**** Source information

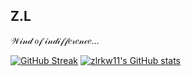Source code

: ## Z.L
𝒲𝒾𝓃𝒹 𝑜𝒻 𝒾𝓃𝒹𝒾𝒻𝒻𝑒𝓇𝑒𝓃𝒸𝑒...

[![GitHub Streak](https://streak-stats.demolab.com/?user=zlrkw11)](https://git.io/streak-stats)
[![zlrkw11's GitHub stats](https://github-readme-stats.vercel.app/api?username=zlrkw11)](https://github.com/zlrkw11/github-readme-stats)

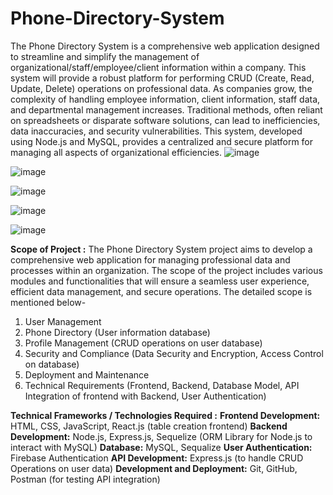 # Phone-Directory-System

The Phone Directory System is a comprehensive web application designed to streamline and 
simplify the management of organizational/staff/employee/client information within a 
company. This system will provide a robust platform for performing CRUD (Create, Read, 
Update, Delete) operations on professional data. As companies grow, the complexity of 
handling employee information, client information, staff data, and departmental 
management increases. Traditional methods, often reliant on spreadsheets or disparate 
software solutions, can lead to inefficiencies, data inaccuracies, and security vulnerabilities. 
This system, developed using Node.js and MySQL, provides a centralized and secure platform 
for managing all aspects of organizational efficiencies. 
![image](https://github.com/user-attachments/assets/184a5fc1-ed5a-4185-bfd3-2df983ac266b)

![image](https://github.com/user-attachments/assets/1d4d7a7b-f98d-4630-9e2b-07b69f646185)

![image](https://github.com/user-attachments/assets/6fd7c79e-2654-4d76-a2fc-183b0db42bc4)

![image](https://github.com/user-attachments/assets/65c5be0b-efd7-4f06-9854-f0b66d38b602)

![image](https://github.com/user-attachments/assets/e4d4e4c9-883f-453f-99b9-bcd1c87def10)


**Scope of Project :**
The Phone Directory System project aims to develop a comprehensive web application for 
managing professional data and processes within an organization. The scope of the project 
includes various modules and functionalities that will ensure a seamless user experience, 
efficient data management, and secure operations. The detailed scope is mentioned below- 
1. User Management 
2. Phone Directory (User information database) 
3. Profile Management (CRUD operations on user database) 
4. Security and Compliance (Data Security and Encryption, Access Control on database) 
5. Deployment and Maintenance 
6. Technical Requirements (Frontend, Backend, Database Model, API Integration of 
frontend with Backend, User Authentication)

**Technical Frameworks / Technologies Required :** 
**Frontend Development:** HTML, CSS, JavaScript, React.js (table creation frontend) 
**Backend Development:** Node.js, Express.js, Sequelize (ORM Library for Node.js to 
interact with MySQL) 
**Database:** MySQL, Sequalize 
**User Authentication:** Firebase Authentication 
**API Development:** Express.js (to handle CRUD Operations on user data) 
**Development and Deployment:** Git, GitHub, Postman (for testing API integration)
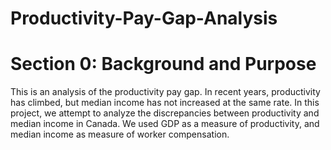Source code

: # Productivity-Pay-Gap-Analysis

# Section 0: Background and Purpose
This is an analysis of the productivity pay gap. In recent years, productivity has climbed, but median income has not increased at the same rate. In this project, we attempt to analyze the discrepancies between productivity and median income in Canada. We used GDP as a measure of productivity, and median income as measure of worker compensation.
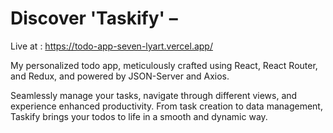 # **Discover 'Taskify' –**

Live at : https://todo-app-seven-lyart.vercel.app/

My personalized todo app, meticulously crafted using React, React Router, and Redux, and powered by JSON-Server and Axios. 

Seamlessly manage your tasks, navigate through different views, and experience enhanced productivity. From task creation to data management, Taskify brings your todos to life in a smooth and dynamic way.
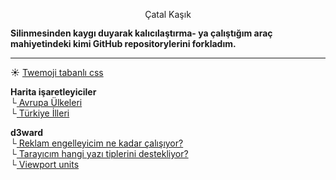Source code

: <link href="style.css" rel="stylesheet">

<center><fash style="line-height: 1";> Çatal Kaşık </fash></center>

**Silinmesinden kaygı duyarak kalıcılaştırma-
ya çalıştığım araç mahiyetindeki kimi GitHub repositorylerini forkladım.**  

___

&#x2600; [Twemoji tabanlı css](/emoji-css)  

**Harita işaretleyiciler**  
└[ Avrupa Ülkeleri](/euvisited)  
└[ Türkiye İlleri](/turkeyvisited)  

**d3ward**  
└[ Reklam engelleyicim ne kadar çalışıyor?](/toolz/adblock.html)  
└[ Tarayıcım hangi yazı tiplerini destekliyor?](/toolz/fontlist.html)  
└[ Viewport units](/toolz/units.html)  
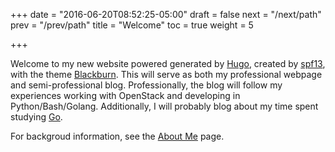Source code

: +++
date = "2016-06-20T08:52:25-05:00"
draft = false
next = "/next/path"
prev = "/prev/path"
title = "Welcome"
toc = true
weight = 5

+++

Welcome to my new website powered generated by [Hugo](https://gohugo.io/), created by [spf13](https://github.com/spf13), with the theme [Blackburn](http://themes.gohugo.io/theme/blackburn/).  This will serve as both my professional webpage and semi-professional blog.  Professionally, the blog will follow my experiences working with OpenStack and developing in Python/Bash/Golang.  Additionally, I will probably blog about my time spent studying [Go](https://en.wikipedia.org/wiki/Go_(game)).

For backgroud information, see the [About Me](/about/) page.
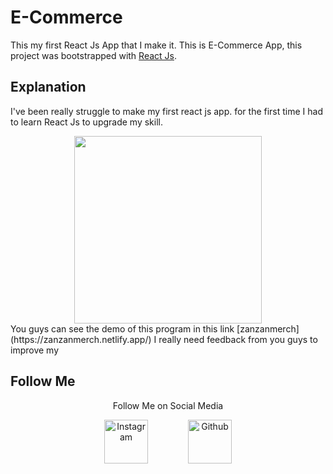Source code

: # E-Commerce

This my first React Js App that I make it. This is E-Commerce App, this project was bootstrapped with [React Js](https://github.com/facebook/create-react-app).

## Explanation

I've been really struggle to make my first react js app. for the first time I had to learn React Js to upgrade my skill. 
<div align="center">
  <img width="300" src="https://zanzanmerch.netlify.app/static/media/logo.90581f96.svg"/>
</div>
You guys can see the demo of this program in this link
[zanzanmerch](https://zanzanmerch.netlify.app/) I really need feedback from you guys to improve my 

## Follow Me
<p align="center">  
  Follow Me on Social Media
</p>
<p align="center">
<a href="https://instagram.com/_fauzanahmad_" style="margin-right:30px;"><img width="70" src="https://cdn-icons-png.flaticon.com/128/2111/2111463.png" alt="Instagram"></a>
<a href="https://github.com/fauzanahmad11"  style="margin-left:30px;"><img width="70" src="https://cdn-icons-png.flaticon.com/128/733/733553.png" alt="Github"></a>
</p>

********

Using the records above, list each line that includes "employee".

Task answer:
simplify the management of organizational/staff/employee/client information within a 
handling employee information, client information, staff data, and departmental 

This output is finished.